▸ **TASK REQUIREMENTS**:
In the entries below, find each line with the word "AtlasMath" and pull it out.

━━━ RECORDS FOR THE EXERCISE ━━━

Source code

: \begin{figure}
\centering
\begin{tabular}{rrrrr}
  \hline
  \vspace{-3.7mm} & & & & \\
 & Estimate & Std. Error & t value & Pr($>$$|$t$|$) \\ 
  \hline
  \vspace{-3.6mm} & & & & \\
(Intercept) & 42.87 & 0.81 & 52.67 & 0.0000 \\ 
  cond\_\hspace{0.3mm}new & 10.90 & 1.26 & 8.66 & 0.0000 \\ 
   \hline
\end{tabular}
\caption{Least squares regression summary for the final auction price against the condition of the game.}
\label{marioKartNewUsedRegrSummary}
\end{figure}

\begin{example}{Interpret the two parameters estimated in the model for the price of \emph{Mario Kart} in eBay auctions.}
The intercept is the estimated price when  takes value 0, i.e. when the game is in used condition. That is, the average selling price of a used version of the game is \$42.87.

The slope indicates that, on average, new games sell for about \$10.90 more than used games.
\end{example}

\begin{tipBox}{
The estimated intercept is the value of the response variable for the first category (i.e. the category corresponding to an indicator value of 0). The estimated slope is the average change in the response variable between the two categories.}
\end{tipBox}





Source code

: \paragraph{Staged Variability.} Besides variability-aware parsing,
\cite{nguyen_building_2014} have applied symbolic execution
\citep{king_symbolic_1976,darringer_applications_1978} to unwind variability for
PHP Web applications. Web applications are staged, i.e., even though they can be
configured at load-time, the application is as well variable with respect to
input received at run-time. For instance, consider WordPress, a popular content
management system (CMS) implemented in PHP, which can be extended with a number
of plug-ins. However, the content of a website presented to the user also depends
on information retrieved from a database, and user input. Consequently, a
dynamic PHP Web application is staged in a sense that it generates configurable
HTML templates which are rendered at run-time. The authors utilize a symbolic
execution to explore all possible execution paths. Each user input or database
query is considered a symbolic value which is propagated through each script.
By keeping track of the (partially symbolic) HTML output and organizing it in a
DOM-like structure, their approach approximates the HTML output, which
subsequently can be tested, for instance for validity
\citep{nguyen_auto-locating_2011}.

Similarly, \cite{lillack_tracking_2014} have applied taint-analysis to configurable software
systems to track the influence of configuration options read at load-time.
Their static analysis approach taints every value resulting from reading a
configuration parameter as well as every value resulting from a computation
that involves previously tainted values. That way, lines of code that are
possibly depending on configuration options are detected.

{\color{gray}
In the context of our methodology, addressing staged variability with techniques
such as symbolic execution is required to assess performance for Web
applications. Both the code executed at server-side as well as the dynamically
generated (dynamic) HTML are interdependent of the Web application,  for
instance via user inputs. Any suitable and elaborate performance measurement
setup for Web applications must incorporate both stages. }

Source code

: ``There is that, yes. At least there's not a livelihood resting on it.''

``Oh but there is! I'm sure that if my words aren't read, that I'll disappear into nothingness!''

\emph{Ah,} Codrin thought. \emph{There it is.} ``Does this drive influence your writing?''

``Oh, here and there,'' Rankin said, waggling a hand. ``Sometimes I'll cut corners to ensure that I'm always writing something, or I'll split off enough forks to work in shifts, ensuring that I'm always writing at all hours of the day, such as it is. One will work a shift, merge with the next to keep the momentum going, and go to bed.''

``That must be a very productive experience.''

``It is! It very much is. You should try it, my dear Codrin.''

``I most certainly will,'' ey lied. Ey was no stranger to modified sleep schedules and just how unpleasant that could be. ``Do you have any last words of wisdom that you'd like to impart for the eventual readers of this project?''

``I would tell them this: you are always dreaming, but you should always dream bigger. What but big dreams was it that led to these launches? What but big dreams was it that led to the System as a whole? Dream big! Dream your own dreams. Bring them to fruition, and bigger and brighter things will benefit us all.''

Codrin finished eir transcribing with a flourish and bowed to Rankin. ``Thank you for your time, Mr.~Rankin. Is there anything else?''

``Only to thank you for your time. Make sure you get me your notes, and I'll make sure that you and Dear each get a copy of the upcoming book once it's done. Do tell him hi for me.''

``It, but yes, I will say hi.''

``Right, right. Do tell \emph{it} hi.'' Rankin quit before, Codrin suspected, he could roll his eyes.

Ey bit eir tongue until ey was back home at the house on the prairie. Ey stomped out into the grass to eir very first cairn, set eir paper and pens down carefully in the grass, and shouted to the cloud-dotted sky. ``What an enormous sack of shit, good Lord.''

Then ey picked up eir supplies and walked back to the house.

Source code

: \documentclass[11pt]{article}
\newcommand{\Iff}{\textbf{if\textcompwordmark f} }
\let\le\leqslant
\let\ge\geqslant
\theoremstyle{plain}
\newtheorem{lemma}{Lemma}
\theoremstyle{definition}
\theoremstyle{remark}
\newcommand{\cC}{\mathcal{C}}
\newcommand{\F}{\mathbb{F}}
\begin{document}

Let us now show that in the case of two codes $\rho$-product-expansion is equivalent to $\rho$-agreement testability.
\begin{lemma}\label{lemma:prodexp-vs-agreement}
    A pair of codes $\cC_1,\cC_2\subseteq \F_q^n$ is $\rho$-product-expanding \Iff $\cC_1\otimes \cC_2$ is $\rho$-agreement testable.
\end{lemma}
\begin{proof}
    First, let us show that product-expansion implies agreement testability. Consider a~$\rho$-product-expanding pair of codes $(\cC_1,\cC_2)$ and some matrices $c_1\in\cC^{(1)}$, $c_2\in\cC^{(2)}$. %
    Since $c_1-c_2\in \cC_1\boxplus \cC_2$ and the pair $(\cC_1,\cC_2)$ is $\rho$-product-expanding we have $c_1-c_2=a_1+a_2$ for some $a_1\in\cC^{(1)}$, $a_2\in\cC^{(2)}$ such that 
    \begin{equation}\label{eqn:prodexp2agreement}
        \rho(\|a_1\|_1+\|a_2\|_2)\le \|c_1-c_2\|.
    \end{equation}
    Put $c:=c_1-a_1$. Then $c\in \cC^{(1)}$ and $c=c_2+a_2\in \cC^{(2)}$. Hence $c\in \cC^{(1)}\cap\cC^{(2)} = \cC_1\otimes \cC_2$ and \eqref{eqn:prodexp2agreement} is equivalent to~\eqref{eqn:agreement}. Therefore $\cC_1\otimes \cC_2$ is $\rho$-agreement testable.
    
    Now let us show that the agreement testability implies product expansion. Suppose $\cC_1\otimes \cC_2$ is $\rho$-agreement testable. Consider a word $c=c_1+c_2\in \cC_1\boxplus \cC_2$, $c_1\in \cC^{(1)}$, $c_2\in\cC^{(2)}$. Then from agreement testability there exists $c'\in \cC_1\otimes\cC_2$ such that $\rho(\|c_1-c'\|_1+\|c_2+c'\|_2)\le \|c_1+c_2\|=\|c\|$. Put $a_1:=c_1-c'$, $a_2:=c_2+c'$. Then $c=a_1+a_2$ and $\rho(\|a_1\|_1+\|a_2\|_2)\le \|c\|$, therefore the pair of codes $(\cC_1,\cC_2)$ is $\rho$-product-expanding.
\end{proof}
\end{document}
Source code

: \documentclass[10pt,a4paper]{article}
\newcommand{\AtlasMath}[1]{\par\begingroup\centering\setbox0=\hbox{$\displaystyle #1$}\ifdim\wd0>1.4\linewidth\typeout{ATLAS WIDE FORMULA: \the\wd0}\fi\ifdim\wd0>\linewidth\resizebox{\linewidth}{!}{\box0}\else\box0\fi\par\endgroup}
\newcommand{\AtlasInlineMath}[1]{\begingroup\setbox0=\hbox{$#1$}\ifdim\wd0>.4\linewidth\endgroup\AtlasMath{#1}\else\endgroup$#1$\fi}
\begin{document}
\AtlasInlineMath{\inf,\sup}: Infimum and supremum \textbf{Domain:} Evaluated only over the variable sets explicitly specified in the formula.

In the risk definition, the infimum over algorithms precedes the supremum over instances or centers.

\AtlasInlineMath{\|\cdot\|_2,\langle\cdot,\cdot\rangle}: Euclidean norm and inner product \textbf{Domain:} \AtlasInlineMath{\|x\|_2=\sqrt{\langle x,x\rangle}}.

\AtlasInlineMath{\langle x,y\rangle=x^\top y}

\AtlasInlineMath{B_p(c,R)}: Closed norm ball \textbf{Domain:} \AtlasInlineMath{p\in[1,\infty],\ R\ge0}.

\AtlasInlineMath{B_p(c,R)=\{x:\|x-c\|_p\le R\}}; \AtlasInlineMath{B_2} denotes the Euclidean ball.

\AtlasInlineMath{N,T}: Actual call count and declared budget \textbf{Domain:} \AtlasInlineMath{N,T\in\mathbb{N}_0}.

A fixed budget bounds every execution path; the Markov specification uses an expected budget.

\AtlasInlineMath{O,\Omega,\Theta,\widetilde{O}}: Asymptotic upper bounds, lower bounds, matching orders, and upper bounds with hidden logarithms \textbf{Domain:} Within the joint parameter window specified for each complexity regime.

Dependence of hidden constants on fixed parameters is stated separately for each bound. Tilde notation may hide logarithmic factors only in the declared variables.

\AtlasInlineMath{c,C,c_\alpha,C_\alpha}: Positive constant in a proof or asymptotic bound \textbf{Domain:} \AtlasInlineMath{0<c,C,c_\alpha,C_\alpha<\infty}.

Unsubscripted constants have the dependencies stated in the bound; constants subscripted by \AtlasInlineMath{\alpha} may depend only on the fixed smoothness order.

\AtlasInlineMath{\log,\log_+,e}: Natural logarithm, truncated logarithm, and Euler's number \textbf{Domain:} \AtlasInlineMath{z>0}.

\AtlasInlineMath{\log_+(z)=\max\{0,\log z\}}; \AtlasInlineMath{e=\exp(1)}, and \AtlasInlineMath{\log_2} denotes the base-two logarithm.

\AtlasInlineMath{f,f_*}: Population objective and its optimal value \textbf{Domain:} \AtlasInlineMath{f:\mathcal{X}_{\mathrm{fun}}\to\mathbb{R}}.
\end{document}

━━━

▸ **THE ANSWER**:
\newcommand{\AtlasMath}[1]{\par\begingroup\centering\setbox0=\hbox{$\displaystyle #1$}\ifdim\wd0>1.4\linewidth\typeout{ATLAS WIDE FORMULA: \the\wd0}\fi\ifdim\wd0>\linewidth\resizebox{\linewidth}{!}{\box0}\else\box0\fi\par\endgroup}
\newcommand{\AtlasInlineMath}[1]{\begingroup\setbox0=\hbox{$#1$}\ifdim\wd0>.4\linewidth\endgroup\AtlasMath{#1}\else\endgroup$#1$\fi}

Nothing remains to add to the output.